Stored dataset items:
=======
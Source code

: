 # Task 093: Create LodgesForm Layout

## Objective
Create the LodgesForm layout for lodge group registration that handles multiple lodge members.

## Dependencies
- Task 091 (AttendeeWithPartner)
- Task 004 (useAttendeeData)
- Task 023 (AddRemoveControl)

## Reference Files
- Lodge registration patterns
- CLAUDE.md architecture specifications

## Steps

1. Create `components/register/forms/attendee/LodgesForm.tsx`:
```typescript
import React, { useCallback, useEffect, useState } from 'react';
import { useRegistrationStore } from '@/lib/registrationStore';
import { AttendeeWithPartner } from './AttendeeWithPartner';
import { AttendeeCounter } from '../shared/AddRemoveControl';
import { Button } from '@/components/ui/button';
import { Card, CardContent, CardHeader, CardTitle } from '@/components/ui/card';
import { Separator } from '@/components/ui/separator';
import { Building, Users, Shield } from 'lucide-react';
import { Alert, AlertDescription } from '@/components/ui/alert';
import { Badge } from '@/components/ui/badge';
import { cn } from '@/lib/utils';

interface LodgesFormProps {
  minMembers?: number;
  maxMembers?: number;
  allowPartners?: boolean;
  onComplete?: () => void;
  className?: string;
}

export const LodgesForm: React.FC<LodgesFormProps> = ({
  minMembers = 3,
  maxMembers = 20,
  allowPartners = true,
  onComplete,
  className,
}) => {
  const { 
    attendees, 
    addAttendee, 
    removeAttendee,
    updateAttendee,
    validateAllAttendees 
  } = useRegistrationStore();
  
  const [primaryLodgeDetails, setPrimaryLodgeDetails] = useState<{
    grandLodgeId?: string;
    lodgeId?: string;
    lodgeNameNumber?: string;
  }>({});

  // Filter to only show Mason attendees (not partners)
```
=======
Please return every line in the data that includes the string "AttendeeWithPartner".

ANSWER BELOW -
- Task 091 (AttendeeWithPartner)
import { AttendeeWithPartner } from './AttendeeWithPartner';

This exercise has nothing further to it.